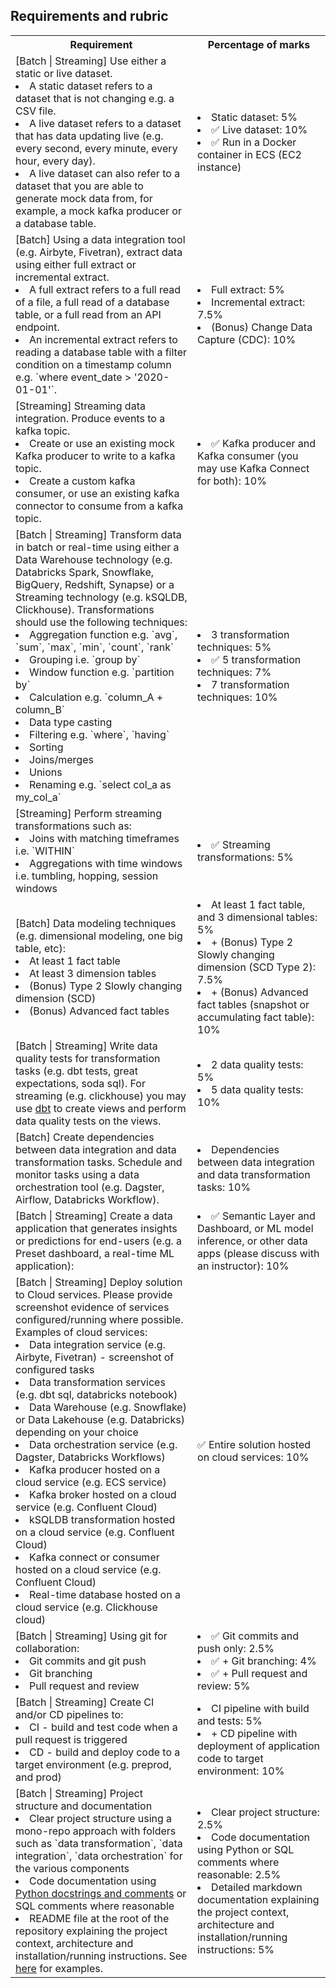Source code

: ## Requirements and rubric

<table>
    <tr>
        <th>Requirement</th>
        <th>Percentage of marks</th>
    </tr>
    <tr>
        <td>
            [Batch | Streaming] Use either a static or live dataset.
            <li>A static dataset refers to a dataset that is not changing e.g. a CSV file.  </li>
            <li>A live dataset refers to a dataset that has data updating live (e.g. every second, every minute, every hour, every day).</li>
            <li>A live dataset can also refer to a dataset that you are able to generate mock data from, for example, a mock kafka producer or a database table.</li>
        </td>
        <td>
            <li>Static dataset: 5%</li>
            <li>✅ Live dataset: 10%</li>
            <li>✅ Run in a Docker container in ECS (EC2 instance)</li>
        </td>
    </tr>
    <tr>
        <td>
            [Batch] Using a data integration tool (e.g. Airbyte, Fivetran), extract data using either full extract or incremental extract.
            <li>A full extract refers to a full read of a file, a full read of a database table, or a full read from an API endpoint. </li>
            <li>An incremental extract refers to reading a database table with a filter condition on a timestamp column e.g. `where event_date > '2020-01-01'`.</li>
        </td>
        <td>
            <li>Full extract: 5%</li>
            <li>Incremental extract: 7.5%</li>
            <li>(Bonus) Change Data Capture (CDC): 10%</li>
        </td>
    </tr>
    <tr>
        <td>
            [Streaming] Streaming data integration. Produce events to a kafka topic.
            <li>Create or use an existing mock Kafka producer to write to a kafka topic. </li>
            <li>Create a custom kafka consumer, or use an existing kafka connector to consume from a kafka topic. </li>
        </td>
        <td>
            <li>✅ Kafka producer and Kafka consumer (you may use Kafka Connect for both): 10%</li>
        </td>
    </tr>
    <tr>
        <td>
            [Batch | Streaming] Transform data in batch or real-time using either a Data Warehouse technology (e.g. Databricks Spark, Snowflake, BigQuery, Redshift, Synapse) or a Streaming technology (e.g. kSQLDB, Clickhouse). Transformations should use the following techniques:
            <li>Aggregation function e.g. `avg`, `sum`, `max`, `min`, `count`, `rank`</li>
            <li>Grouping i.e. `group by`</li>
            <li>Window function e.g. `partition by`</li>
            <li>Calculation e.g. `column_A + column_B`</li>
            <li>Data type casting</li>
            <li>Filtering e.g. `where`, `having`</li>
            <li>Sorting</li>
            <li>Joins/merges</li>
            <li>Unions</li>
            <li>Renaming e.g. `select col_a as my_col_a` </li>
        </td>
        <td>
            <li>3 transformation techniques: 5%</li>
            <li>✅ 5 transformation techniques: 7%</li>
            <li>7 transformation techniques: 10%</li>
        </td>
    </tr>
    <tr>
        <td>
            [Streaming] Perform streaming transformations such as:
            <li>Joins with matching timeframes i.e. `WITHIN`</li>
            <li>Aggregations with time windows i.e. tumbling, hopping, session windows</li>
        </td>
        <td>
            <li>✅ Streaming transformations: 5%</li>
        </td>
    </tr>
    <tr>
        <td>
            [Batch] Data modeling techniques (e.g. dimensional modeling, one big table, etc):
            <li>At least 1 fact table</li>
            <li>At least 3 dimension tables</li>
            <li>(Bonus) Type 2 Slowly changing dimension (SCD)</li>
            <li>(Bonus) Advanced fact tables</li>
        </td>
        <td>
            <li>At least 1 fact table, and 3 dimensional tables: 5%</li>
            <li>+ (Bonus) Type 2 Slowly changing dimension (SCD Type 2): 7.5%</li>
            <li>+ (Bonus) Advanced fact tables (snapshot or accumulating fact table): 10%</li>
        </td>
    </tr>
    <tr>
        <td>
            [Batch | Streaming] Write data quality tests for transformation tasks (e.g. dbt tests, great expectations, soda sql). For streaming (e.g. clickhouse) you may use <a href="https://clickhouse.com/docs/en/integrations/dbt/dbt-intro">dbt</a> to create views and perform data quality tests on the views.
        </td>
        <td>
            <li>2 data quality tests: 5% </li>
            <li>5 data quality tests: 10% </li>
        </td>
    </tr>
    <tr>
        <td>
            [Batch] Create dependencies between data integration and data transformation tasks. Schedule and monitor tasks using a data orchestration tool (e.g. Dagster, Airflow, Databricks Workflow).
        </td>
        <td>
            <li>Dependencies between data integration and data transformation tasks: 10%</li>
        </td>
    </tr>
    <tr>
        <td>
            [Batch | Streaming] Create a data application that generates insights or predictions for end-users (e.g. a Preset dashboard, a real-time ML application):
        </td>
        <td>
            <li>✅ Semantic Layer and Dashboard, or ML model inference, or other data apps (please discuss with an instructor): 10%</li>
        </td>
    </tr>
    <tr>
        <td>
            [Batch | Streaming] Deploy solution to Cloud services. Please provide screenshot evidence of services configured/running where possible. Examples of cloud services:
            <li>Data integration service (e.g. Airbyte, Fivetran) - screenshot of configured tasks</li>
            <li>Data transformation services (e.g. dbt sql, databricks notebook)</li>
            <li>Data Warehouse (e.g. Snowflake) or Data Lakehouse (e.g. Databricks) depending on your choice</li>
            <li>Data orchestration service (e.g. Dagster, Databricks Workflows)</li>
            <li>Kafka producer hosted on a cloud service (e.g. ECS service)</li>
            <li>Kafka broker hosted on a cloud service (e.g. Confluent Cloud)</li>
            <li>kSQLDB transformation hosted on a cloud service (e.g. Confluent Cloud)</li>
            <li>Kafka connect or consumer hosted on a cloud service (e.g. Confluent Cloud)</li>
            <li>Real-time database hosted on a cloud service (e.g. Clickhouse cloud)</li>
        </td>
        <td>
            ✅ Entire solution hosted on cloud services: 10%
        </td>
    </tr>
    <tr>
        <td>
            [Batch | Streaming] Using git for collaboration:
            <li>Git commits and git push</li>
            <li>Git branching</li>
            <li>Pull request and review</li>
        </td>
        <td>
            <li>✅ Git commits and push only: 2.5%</li>
            <li>✅ + Git branching: 4%</li>
            <li>✅ + Pull request and review: 5%</li>
        </td>
    </tr>
    <tr>
        <td>
            [Batch | Streaming] Create CI and/or CD pipelines to:
            <li>CI - build and test code when a pull request is triggered</li>
            <li>CD - build and deploy code to a target environment (e.g. preprod, and prod)</li>
        </td>
        <td>
            <li>CI pipeline with build and tests: 5%</li>
            <li>+ CD pipeline with deployment of application code to target environment: 10%</li>
        </td>
    </tr>
    <tr>
        <td>
            [Batch | Streaming] Project structure and documentation
            <li>Clear project structure using a mono-repo approach with folders such as `data transformation`, `data integration`, `data orchestration` for the various components</li>
            <li>Code documentation using <a href="https://realpython.com/documenting-python-code/#documenting-your-python-code-base-using-docstrings">Python docstrings and comments</a> or SQL comments where reasonable</li>
            <li>README file at the root of the repository explaining the project context, architecture and installation/running instructions. See <a href="https://github.com/matiassingers/awesome-readme">here</a> for examples.</li>
        </td>
        <td>
            <li>Clear project structure: 2.5%</li>
            <li>Code documentation using Python or SQL comments where reasonable: 2.5%</li>
            <li>Detailed markdown documentation explaining the project context, architecture and installation/running instructions: 5%</li>
        </td>
    </tr>
</table>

.....

▸ WORK TASK
Wherever a line above contains "branching", copy that line.

▸ FINAL ANSWER
            <li>Git branching</li>
            <li>✅ + Git branching: 4%</li>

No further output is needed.